Cats and Books

Monday, 21 November 2016

A Policy Of A Pee's Meant

Bad things happen when you’re busy. I have just self-published a novel and the last few months have been dominated by editing, proofing, and yet more proofing... which is why Oatmeal (6.5kg of feline lap-hog) chose his moment to be sick. Cats are never ill when you have time to deal with it. So, in the final week of mind-numbing work, when I really needed to concentrate...
My partner noticed one of Oatmeal’s eyes was not opening properly, so we took him to the vet who diagnosed an ulcer on his eyeball. We have no idea of the underlying cause – a bit of grit, a scratch from playing with one of the other cats, or something else entirely. The cure was simple – a course of antibiotics. Not tablets, or a handy, one-off injection, but eye-drops.
Cats appreciate us and what we do for them – the food in the bowl, the comfy sofa, the warm fire in winter, the lovely absorbent pillows on the bed for drying paws in the middle of the night... Really, the only thing they actively and aggressively don’t appreciate is the health-care plan.
Amazingly, the vet got a couple of drops in Oatmeal’s eye with no trouble. OK, not so amazing really – we have seen this with most of our cats over the years. It’s scary at the vet, so the cat tones down normal responses. The trouble starts at home – one drop every two hours for the first day, then four times a day for a further four days. Welcome to cat-owner’s hell.
Oatmeal is a remarkably placid and amiable cat, until you need to give him a pill, or apply flea-treatment. The solution for the eye-drops was a towel – wrap the cat so that all paws, and their claws, are contained and controlled. So I held Oatmeal whilst my partner attempted to get the drops in his eye, and Oatmeal wriggled. Then he ducked and wriggled some more, backed up and disappeared inside the towel, shuffled around, I lost my grip, caught him again, got him re-wrapped... this may take some time... ow, shit... wait... ow... just a moment... ow... and finally the drops were in. Then all I had to do was drop my clothes in the wash, because the smell of cat pee gets everywhere.
On the second round, he only managed to pee on my trousers. On the third, he scored a hit on everything. Again. Oatmeal has a very solid policy of peeing on anyone who tries to put drops in his eyes.
We modified the approach and used the towel to pin him down on a piece of lino in the kitchen.

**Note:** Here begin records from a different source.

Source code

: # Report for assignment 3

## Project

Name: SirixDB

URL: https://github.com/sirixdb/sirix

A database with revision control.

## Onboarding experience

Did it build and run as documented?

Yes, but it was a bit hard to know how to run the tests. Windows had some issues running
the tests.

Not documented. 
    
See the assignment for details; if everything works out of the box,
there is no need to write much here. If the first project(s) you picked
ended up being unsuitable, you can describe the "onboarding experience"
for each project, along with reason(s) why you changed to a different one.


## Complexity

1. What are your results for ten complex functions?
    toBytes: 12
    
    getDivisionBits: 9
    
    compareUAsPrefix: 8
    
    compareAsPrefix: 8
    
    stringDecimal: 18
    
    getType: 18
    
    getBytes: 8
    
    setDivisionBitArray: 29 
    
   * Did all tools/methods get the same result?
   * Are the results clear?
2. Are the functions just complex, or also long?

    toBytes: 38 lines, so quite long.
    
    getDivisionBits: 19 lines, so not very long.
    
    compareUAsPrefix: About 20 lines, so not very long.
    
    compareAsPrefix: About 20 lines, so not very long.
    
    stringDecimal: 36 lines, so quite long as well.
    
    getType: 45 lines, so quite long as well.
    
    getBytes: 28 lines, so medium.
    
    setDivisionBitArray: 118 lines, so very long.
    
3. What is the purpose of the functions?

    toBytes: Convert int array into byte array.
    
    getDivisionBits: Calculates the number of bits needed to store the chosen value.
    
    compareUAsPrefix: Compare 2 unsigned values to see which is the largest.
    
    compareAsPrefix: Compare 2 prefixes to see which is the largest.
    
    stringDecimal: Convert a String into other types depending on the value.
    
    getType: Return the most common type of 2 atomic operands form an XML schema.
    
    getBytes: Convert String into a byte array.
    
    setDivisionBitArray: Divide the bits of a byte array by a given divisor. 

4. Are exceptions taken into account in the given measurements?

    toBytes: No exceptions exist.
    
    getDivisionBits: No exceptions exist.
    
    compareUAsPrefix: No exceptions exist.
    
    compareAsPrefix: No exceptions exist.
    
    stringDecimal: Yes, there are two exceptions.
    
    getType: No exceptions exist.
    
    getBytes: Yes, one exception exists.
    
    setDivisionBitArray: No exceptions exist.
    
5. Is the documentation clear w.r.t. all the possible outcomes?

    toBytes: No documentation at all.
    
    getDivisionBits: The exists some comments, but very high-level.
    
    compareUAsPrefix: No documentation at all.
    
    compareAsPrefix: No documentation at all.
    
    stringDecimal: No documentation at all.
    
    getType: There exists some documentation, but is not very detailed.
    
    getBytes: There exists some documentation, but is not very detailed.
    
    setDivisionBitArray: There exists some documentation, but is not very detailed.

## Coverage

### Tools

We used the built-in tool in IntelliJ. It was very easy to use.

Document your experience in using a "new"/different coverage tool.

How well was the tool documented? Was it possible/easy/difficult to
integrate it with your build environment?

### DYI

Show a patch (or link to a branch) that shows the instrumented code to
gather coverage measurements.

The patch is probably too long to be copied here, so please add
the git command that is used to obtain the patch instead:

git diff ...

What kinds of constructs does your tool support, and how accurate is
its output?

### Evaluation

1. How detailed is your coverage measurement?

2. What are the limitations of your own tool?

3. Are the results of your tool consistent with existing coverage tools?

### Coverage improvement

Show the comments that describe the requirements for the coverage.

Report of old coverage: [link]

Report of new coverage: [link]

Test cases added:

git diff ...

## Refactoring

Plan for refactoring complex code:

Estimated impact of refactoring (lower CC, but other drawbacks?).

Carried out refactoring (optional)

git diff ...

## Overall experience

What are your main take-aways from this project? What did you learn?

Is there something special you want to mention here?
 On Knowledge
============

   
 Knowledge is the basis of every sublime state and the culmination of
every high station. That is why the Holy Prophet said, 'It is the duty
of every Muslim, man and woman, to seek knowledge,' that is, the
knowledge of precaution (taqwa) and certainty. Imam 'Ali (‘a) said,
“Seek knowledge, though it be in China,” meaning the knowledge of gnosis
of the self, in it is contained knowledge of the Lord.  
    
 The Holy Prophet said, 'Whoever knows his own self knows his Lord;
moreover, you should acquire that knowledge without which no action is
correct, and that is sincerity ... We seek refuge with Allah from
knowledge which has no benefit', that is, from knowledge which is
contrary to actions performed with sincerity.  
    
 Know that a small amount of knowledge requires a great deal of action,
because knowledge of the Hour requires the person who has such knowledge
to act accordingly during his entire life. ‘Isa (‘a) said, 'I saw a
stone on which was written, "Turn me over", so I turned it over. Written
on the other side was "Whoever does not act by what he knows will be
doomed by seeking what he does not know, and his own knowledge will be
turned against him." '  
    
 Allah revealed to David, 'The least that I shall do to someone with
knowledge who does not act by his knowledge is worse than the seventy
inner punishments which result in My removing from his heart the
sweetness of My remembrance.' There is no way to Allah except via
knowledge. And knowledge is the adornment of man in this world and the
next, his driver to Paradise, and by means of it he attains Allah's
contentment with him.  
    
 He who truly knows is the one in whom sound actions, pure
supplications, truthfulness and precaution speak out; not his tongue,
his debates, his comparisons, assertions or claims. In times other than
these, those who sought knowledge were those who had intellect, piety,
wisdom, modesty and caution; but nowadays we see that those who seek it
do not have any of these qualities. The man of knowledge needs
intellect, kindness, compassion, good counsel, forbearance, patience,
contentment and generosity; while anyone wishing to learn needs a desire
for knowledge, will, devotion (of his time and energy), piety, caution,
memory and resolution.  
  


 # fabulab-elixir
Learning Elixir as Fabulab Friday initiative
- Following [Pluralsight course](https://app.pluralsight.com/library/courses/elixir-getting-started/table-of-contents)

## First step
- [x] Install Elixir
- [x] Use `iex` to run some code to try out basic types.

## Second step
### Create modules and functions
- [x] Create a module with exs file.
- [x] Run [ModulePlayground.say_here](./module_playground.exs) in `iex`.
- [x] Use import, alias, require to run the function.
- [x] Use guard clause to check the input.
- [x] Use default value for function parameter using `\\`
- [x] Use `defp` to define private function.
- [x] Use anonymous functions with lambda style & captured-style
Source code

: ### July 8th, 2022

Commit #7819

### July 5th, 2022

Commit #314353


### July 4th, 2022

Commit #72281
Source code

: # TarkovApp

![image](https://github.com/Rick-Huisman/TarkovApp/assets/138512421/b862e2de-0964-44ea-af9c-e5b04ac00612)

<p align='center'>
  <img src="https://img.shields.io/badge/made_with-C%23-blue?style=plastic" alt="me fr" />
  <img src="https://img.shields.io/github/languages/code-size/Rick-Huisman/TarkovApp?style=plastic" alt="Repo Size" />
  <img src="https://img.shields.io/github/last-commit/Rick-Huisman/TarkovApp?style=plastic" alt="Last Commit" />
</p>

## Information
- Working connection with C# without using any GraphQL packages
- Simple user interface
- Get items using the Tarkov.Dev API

Even with virtually zero traction, he managed to reverse up, hide inside the towel again and pee on my ankles. And the door-mat.
That’s just day one. Four more to go. Time to start the count-down – undamaged fingers... ten... nine... eight...
By the end, we had a system – change into the least offensive-smelling trousers, catch the cat, work entirely on a bigger piece of lino, wipe afterwards, wipe shoes afterwards, change socks, clean trousers back on... And under no circumstances say ‘it looks fine now, we could just stop...’ because if the antibiotics haven’t quite cured the infection we might have to start all over again from the beginning, every two hours on the first day...

Oatmeal didn’t win, as such, and his eye is now fine, but whichever way you look at it, he had a policy to deal with unwanted medical attention. A policy with a capital P.